Friday, September 2, 2011

Pirates of 18th-Century Belize

Archaeologists have been digging at a site called "Barcadares" in Belize, 15 miles up the Belize River from the sea, occupied around 1720 by a gang of wastrels who divided their energies between illegal logwood cutting, poaching, and piracy:

Their living conditions were rustic to say the least. There were no houses, and the men slept on raised platforms with a canvas over them to keep the mosquitoes out. They hunted and gathered a good deal of their food.

Capt. Nathaniel Uring, a merchant seaman who was shipwrecked and spent more than four months with the inhabitants, described them in the book The Voyages and Travels of Captain Nathaniel Uring (reprinted in 1928 by Cassell and Company) as a "rude drunken crew, some which have been pirates, and most of them sailors."

Their "chief delight is in drinking; and when they broach a quarter cask or a hogshead of Bottle Ale or Cyder, keeping at it sometimes a week together, drinking till they fall asleep; and as soon as they awake at it again, without stirring off the place." Eventually Captain Uring returned to Jamaica and, in 1726, published an account of his adventures.

So, you might wonder, what sort of stuff do archaeologists find at an outlaw camp? And the answer is, the same sort of stuff you find at any other site in the Caribbean occupied by Europeans. Lots of tobacco pipes, for example.

And European pottery.

And case bottles, which were used for rum, among other things, which sounds pirate-like, but everybody in the 18th-century drank rum and you find case bottle fragments everywhere.

The lesson is -- with a pedant like me, after all, there is always a lesson -- that people's material culture is mostly determined by their civilization, not their occupations.

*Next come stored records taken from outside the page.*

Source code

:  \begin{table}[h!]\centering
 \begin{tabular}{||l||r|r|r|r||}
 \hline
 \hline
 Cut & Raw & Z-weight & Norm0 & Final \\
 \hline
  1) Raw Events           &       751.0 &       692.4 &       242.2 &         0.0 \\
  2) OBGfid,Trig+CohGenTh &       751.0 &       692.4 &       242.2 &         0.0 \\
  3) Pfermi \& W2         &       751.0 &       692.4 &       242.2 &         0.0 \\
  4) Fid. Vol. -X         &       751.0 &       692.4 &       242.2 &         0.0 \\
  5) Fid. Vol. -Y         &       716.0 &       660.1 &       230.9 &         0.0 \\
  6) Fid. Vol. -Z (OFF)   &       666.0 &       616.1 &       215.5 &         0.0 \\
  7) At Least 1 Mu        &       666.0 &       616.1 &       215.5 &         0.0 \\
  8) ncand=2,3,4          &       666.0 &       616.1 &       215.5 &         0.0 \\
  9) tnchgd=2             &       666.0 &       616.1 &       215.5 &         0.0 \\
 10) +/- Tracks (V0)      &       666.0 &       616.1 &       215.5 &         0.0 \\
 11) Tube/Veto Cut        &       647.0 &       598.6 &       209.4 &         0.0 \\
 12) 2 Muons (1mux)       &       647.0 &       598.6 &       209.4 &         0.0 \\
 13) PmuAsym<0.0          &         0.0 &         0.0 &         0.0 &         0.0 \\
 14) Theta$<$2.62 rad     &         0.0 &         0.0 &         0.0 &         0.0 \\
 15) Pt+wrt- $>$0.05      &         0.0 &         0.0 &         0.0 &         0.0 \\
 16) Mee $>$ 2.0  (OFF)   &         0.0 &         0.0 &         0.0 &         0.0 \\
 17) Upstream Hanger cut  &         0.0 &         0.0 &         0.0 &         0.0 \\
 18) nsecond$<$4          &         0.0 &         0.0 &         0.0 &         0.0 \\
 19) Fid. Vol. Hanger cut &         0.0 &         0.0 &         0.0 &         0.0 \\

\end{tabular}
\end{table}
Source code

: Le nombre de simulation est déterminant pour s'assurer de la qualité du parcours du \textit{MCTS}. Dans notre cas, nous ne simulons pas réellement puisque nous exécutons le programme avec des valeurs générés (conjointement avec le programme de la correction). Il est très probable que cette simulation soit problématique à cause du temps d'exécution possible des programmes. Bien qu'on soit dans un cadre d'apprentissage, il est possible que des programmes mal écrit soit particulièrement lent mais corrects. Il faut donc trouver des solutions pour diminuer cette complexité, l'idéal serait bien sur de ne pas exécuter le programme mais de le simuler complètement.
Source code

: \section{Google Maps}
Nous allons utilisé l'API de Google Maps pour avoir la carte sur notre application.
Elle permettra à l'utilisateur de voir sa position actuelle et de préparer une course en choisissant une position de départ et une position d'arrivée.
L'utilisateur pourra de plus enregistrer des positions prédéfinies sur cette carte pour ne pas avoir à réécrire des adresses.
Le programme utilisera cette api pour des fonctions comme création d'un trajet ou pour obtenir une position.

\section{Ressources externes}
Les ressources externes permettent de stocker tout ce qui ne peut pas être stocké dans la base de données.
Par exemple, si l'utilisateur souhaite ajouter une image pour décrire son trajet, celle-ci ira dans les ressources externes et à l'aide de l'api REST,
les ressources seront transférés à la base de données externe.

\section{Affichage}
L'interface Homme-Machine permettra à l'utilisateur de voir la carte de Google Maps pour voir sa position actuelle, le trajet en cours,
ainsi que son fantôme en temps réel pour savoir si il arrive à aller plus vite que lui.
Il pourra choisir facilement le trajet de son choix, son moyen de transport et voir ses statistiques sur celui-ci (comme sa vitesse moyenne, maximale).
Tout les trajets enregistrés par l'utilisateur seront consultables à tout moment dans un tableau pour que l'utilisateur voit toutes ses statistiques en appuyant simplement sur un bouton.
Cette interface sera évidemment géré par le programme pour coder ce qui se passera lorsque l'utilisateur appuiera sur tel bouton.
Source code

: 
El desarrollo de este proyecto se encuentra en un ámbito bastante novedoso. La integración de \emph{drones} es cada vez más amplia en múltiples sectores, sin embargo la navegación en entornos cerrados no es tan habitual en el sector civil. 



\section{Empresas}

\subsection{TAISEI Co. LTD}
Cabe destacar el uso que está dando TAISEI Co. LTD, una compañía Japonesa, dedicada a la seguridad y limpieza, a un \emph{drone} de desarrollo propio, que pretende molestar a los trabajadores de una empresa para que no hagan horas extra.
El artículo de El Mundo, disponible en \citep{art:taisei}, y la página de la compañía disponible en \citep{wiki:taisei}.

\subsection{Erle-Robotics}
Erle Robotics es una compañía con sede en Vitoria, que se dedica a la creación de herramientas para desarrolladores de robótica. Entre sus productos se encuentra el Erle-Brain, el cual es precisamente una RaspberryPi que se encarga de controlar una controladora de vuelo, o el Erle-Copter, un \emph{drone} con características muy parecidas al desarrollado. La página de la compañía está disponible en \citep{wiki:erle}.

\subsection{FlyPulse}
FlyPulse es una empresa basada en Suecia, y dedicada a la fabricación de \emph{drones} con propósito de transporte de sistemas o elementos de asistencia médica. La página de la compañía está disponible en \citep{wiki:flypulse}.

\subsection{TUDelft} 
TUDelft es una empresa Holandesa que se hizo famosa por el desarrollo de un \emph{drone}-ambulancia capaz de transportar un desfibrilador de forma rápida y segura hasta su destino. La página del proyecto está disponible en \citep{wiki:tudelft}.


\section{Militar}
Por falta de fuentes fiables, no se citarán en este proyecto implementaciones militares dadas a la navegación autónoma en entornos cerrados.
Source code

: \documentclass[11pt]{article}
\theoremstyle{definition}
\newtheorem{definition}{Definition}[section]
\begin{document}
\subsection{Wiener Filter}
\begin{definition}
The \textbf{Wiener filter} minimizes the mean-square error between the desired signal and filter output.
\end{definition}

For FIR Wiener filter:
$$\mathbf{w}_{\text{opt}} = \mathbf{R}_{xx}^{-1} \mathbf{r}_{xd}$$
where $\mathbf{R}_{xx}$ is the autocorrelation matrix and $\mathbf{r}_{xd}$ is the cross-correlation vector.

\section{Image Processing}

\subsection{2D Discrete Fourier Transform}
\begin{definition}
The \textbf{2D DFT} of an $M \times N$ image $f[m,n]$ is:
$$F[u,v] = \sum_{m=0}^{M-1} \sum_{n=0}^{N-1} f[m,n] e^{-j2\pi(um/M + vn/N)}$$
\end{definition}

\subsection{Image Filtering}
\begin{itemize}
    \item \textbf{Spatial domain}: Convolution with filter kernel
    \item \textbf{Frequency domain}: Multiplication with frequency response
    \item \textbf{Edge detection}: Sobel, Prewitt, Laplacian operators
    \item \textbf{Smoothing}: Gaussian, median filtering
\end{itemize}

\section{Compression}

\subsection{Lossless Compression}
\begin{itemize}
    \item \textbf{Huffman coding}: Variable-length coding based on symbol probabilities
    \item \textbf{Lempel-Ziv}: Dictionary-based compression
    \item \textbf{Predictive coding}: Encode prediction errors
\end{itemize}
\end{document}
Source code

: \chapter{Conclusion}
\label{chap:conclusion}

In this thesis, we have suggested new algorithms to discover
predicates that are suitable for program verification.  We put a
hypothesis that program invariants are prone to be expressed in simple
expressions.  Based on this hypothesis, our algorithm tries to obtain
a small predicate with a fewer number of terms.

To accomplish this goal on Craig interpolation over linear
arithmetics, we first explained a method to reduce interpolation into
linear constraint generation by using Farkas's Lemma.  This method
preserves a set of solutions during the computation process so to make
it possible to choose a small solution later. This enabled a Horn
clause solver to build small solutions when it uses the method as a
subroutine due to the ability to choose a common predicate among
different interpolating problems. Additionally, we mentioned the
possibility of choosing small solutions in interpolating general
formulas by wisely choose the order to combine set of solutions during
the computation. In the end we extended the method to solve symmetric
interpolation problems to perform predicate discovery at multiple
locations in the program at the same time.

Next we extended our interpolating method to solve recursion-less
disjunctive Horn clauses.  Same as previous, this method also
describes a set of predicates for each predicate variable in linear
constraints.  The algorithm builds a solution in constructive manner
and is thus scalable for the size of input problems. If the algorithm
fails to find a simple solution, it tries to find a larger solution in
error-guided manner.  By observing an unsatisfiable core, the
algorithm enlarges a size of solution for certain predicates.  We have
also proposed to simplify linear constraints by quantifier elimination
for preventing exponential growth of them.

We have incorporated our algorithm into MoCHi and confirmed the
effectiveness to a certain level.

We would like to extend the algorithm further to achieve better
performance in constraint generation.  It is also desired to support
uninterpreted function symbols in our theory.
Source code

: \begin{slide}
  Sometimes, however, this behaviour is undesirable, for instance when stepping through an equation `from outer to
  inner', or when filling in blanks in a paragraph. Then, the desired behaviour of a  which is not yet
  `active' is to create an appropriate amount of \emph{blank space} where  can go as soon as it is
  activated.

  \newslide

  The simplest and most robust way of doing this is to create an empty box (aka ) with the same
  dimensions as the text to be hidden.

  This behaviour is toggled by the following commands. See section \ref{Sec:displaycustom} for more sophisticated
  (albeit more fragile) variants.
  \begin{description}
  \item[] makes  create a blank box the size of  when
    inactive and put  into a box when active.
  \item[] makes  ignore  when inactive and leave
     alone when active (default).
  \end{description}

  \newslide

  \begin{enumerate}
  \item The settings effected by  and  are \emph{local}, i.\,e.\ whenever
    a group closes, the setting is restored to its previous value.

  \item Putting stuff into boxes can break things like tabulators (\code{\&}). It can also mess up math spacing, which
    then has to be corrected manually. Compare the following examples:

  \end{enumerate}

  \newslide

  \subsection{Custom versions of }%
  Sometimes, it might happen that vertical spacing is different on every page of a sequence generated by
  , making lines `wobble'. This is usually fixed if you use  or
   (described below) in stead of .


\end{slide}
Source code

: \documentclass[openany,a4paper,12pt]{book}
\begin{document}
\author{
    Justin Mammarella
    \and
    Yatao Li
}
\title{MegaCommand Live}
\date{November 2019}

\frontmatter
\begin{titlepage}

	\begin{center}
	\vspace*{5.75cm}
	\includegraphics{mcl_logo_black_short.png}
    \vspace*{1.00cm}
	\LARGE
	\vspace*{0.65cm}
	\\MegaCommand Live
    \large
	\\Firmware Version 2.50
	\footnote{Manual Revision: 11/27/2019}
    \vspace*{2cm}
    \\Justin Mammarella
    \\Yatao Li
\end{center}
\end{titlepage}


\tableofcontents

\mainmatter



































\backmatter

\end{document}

Looking at the artifacts from any post-medieval archaeological site, the thing you can immediately tell is what period it dates to. Just a glance at the artifacts from this pirate's den tells me it dates to 1710 to 1740, based on my experience with tenant farms in Virginia and Delaware. The second thing you may pick up is how rich the people were; but I emphasize the "may," because the artifacts don't always show this, and your best clue is the size of their houses. You will find it very hard to tell, from the archaeology, the race, gender, or ethnicity of the people who lived at your site, or their occupation, religion, politics, or even whether they were outlaws. Think about contemporary American criminals; they live in the same kind of houses and apartments as law-abiding people, and while they may have particular tastes in things like cars and clothes, those tastes overlap with the tastes of insurance agents. They may identify with outlaws of the past, but their material lives are radically different from those of 19th-century gangsters or 18th-century pirates.

This is both the strength and weakness of archaeology. It shows you plain as day how greatly all human lives are dominated by the material circumstances and basic expectations of our civilizations. And it misses vast amounts about our mental and emotional worlds.